→ **WHAT IS REQUIRED**
Reply solely with the number of lines, in the records underneath, that include the word "otherwise".
★ ★ ★ ★ ★
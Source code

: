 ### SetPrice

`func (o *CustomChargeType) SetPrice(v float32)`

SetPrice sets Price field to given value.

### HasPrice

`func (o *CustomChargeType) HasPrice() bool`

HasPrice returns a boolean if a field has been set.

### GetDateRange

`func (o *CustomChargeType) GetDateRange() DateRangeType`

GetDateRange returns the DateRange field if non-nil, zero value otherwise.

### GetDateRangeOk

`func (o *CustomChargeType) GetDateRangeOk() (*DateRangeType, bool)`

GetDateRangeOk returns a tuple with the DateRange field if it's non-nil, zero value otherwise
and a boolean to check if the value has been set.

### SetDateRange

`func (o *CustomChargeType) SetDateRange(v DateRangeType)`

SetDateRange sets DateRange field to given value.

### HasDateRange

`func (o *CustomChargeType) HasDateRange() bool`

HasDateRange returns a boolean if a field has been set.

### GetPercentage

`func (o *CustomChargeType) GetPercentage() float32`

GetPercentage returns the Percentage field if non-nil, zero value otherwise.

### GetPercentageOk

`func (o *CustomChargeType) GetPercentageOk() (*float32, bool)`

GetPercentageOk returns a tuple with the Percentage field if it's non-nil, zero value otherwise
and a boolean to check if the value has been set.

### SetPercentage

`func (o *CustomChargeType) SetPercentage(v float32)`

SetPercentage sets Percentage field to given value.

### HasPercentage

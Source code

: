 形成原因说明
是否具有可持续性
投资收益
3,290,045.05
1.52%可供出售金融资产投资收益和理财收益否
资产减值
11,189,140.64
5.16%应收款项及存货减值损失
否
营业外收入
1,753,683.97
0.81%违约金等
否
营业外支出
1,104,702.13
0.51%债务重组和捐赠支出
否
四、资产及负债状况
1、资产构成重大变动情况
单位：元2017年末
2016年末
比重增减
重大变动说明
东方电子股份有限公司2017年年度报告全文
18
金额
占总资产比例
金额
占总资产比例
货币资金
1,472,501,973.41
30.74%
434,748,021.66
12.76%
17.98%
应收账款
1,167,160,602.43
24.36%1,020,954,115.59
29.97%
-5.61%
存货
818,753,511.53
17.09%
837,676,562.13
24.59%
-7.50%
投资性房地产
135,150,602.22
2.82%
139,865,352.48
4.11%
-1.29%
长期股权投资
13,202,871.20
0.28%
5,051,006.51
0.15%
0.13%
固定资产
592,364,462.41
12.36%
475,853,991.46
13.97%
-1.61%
★ ★ ★ ★ ★
→ **SOLUTION TO THIS PROBLEM**
4